═══ Supplied data

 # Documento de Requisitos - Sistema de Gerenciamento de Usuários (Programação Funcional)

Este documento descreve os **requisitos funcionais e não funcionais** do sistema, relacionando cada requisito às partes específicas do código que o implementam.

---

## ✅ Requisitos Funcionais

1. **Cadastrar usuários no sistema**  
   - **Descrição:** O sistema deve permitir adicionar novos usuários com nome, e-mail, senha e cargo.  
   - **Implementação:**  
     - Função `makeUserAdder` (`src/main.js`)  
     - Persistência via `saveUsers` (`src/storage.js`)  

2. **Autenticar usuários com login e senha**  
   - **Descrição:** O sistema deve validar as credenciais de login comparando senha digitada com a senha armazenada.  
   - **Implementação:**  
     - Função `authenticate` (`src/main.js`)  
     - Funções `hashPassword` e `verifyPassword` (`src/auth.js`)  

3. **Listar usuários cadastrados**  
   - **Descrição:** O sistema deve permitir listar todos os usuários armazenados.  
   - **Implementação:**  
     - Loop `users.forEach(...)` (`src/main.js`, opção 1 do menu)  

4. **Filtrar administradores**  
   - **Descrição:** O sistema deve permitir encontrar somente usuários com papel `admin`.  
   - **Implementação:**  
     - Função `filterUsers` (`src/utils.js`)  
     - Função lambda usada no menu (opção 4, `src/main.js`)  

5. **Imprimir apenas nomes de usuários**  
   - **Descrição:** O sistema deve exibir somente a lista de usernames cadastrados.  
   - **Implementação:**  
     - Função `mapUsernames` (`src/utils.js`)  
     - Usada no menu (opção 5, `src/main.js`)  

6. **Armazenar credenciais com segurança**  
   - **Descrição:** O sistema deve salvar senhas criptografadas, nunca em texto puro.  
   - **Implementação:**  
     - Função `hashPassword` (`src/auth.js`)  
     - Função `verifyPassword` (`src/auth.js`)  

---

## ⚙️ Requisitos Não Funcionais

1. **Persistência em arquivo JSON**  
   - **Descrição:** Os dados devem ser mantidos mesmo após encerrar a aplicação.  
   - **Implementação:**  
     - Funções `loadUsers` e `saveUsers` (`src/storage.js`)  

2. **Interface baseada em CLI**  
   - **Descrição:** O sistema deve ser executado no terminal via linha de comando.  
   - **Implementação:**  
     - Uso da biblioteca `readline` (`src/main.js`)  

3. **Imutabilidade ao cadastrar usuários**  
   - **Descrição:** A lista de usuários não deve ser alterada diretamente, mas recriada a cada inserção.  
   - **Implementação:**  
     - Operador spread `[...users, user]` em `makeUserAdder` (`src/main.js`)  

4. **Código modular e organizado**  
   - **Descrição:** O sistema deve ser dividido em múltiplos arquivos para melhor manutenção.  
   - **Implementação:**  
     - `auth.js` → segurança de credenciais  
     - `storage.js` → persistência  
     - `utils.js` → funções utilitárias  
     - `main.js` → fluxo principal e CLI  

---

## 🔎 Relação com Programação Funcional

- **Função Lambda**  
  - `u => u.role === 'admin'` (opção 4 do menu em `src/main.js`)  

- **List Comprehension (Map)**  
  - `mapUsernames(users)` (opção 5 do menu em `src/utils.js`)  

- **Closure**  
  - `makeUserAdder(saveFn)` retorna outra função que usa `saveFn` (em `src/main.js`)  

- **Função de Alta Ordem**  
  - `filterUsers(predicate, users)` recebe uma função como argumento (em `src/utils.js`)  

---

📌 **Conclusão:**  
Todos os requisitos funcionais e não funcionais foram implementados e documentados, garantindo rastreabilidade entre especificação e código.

══════

Each line from the top of the data, up to and including the line that contains "4. **Filtrar administradores**", should be set down exactly.

 # Documento de Requisitos - Sistema de Gerenciamento de Usuários (Programação Funcional)

Este documento descreve os **requisitos funcionais e não funcionais** do sistema, relacionando cada requisito às partes específicas do código que o implementam.

---

## ✅ Requisitos Funcionais

1. **Cadastrar usuários no sistema**  
   - **Descrição:** O sistema deve permitir adicionar novos usuários com nome, e-mail, senha e cargo.  
   - **Implementação:**  
     - Função `makeUserAdder` (`src/main.js`)  
     - Persistência via `saveUsers` (`src/storage.js`)  

2. **Autenticar usuários com login e senha**  
   - **Descrição:** O sistema deve validar as credenciais de login comparando senha digitada com a senha armazenada.  
   - **Implementação:**  
     - Função `authenticate` (`src/main.js`)  
     - Funções `hashPassword` e `verifyPassword` (`src/auth.js`)  

3. **Listar usuários cadastrados**  
   - **Descrição:** O sistema deve permitir listar todos os usuários armazenados.  
   - **Implementação:**  
     - Loop `users.forEach(...)` (`src/main.js`, opção 1 do menu)  

4. **Filtrar administradores**  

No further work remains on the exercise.